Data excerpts
##########
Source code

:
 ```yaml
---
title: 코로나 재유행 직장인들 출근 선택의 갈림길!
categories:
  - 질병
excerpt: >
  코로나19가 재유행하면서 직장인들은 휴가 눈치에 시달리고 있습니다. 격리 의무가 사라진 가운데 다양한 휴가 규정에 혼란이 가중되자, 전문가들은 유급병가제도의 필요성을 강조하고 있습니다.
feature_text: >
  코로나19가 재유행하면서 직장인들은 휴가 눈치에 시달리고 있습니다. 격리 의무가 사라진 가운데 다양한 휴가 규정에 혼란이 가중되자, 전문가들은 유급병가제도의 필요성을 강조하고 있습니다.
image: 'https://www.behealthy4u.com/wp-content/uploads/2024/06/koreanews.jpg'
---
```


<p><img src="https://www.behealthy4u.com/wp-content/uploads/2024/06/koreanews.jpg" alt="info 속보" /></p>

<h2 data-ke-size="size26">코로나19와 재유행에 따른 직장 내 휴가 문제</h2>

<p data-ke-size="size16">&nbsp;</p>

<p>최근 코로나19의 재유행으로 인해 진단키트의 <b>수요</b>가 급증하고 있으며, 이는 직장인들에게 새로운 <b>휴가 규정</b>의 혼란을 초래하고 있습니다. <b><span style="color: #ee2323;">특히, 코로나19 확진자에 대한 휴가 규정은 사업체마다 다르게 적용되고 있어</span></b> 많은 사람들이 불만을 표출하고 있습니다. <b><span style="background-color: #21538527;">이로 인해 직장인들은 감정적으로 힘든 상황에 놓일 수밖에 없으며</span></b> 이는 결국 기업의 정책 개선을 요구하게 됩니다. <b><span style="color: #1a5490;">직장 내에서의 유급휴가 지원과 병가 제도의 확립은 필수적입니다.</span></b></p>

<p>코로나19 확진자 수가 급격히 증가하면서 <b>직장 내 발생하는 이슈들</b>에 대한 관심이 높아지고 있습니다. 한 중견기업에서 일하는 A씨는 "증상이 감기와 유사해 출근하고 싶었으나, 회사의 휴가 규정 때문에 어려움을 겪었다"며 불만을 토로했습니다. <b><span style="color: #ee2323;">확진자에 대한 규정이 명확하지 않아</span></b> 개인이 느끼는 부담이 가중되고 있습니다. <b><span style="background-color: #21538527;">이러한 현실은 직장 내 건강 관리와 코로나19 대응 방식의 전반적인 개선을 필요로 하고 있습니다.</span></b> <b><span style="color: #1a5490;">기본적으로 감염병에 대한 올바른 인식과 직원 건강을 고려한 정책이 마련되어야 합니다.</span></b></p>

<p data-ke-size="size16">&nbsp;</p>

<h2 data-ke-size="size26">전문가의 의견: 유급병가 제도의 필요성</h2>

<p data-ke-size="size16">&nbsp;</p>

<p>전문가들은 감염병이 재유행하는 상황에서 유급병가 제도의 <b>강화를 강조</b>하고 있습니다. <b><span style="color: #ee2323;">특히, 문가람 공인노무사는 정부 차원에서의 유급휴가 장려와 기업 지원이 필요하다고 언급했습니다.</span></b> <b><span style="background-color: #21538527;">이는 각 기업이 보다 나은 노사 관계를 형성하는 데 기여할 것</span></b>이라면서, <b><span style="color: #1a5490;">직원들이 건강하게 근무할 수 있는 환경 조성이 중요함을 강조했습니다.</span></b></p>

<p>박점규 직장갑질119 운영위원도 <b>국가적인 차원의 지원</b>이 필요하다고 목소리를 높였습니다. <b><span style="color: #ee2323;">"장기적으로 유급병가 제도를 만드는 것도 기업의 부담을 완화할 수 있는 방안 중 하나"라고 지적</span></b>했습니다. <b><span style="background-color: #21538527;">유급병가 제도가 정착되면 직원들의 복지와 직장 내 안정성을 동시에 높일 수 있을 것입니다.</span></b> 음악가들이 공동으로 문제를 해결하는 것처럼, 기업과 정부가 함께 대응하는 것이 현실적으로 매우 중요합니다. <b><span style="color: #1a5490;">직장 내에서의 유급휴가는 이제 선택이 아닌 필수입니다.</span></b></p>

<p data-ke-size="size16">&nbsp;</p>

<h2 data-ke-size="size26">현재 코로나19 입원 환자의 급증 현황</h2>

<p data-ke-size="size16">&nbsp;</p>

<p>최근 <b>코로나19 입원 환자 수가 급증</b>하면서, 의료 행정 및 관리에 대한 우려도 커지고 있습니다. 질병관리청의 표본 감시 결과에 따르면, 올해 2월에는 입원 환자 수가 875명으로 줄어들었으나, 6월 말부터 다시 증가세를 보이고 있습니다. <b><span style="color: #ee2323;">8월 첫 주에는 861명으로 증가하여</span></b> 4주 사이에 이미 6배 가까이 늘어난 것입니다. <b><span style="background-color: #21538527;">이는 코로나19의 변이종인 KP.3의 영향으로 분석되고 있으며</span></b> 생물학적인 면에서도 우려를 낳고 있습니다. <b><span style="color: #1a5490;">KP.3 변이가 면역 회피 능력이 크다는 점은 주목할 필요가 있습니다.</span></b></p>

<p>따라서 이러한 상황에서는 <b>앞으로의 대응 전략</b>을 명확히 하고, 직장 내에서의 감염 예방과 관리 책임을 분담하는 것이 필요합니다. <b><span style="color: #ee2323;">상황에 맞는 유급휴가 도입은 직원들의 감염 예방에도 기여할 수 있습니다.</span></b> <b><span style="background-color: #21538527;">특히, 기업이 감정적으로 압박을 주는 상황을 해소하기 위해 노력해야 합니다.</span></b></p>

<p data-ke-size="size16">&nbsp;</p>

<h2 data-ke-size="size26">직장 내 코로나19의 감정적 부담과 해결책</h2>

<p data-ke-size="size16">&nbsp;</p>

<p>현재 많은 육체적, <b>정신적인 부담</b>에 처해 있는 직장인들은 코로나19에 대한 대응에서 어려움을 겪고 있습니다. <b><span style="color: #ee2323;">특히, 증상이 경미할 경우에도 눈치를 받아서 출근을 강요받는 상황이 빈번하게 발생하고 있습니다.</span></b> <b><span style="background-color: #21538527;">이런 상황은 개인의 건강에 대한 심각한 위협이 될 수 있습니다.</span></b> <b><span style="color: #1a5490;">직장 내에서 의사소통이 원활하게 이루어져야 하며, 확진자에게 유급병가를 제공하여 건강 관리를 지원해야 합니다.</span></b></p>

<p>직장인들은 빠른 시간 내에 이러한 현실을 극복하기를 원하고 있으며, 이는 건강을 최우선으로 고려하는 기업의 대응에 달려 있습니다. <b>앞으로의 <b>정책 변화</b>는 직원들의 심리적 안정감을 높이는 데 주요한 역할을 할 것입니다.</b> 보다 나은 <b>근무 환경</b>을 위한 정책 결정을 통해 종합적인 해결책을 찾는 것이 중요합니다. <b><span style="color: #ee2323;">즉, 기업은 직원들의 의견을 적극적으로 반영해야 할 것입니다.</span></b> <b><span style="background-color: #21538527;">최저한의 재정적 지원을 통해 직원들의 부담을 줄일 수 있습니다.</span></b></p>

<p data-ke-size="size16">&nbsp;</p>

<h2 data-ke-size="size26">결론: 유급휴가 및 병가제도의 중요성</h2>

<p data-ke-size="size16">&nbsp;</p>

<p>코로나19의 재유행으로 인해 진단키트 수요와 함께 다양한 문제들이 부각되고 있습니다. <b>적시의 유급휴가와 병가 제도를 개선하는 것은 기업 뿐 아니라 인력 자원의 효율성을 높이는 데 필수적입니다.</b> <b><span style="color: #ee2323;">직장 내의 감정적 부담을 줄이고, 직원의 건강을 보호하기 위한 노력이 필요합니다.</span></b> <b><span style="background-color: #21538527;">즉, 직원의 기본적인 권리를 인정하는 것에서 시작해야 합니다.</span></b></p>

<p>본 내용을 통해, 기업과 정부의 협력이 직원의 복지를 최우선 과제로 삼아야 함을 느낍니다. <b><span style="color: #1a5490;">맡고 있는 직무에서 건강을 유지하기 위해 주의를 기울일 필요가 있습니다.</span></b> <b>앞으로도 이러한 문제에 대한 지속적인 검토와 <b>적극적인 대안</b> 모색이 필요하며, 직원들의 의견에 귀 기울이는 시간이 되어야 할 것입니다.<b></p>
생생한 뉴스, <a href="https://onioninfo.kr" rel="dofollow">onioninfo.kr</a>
##########
- PROMPT:
Give the number of lines in the data that contain "content", with no other words.

- ANSWER TO THIS EXERCISE:
2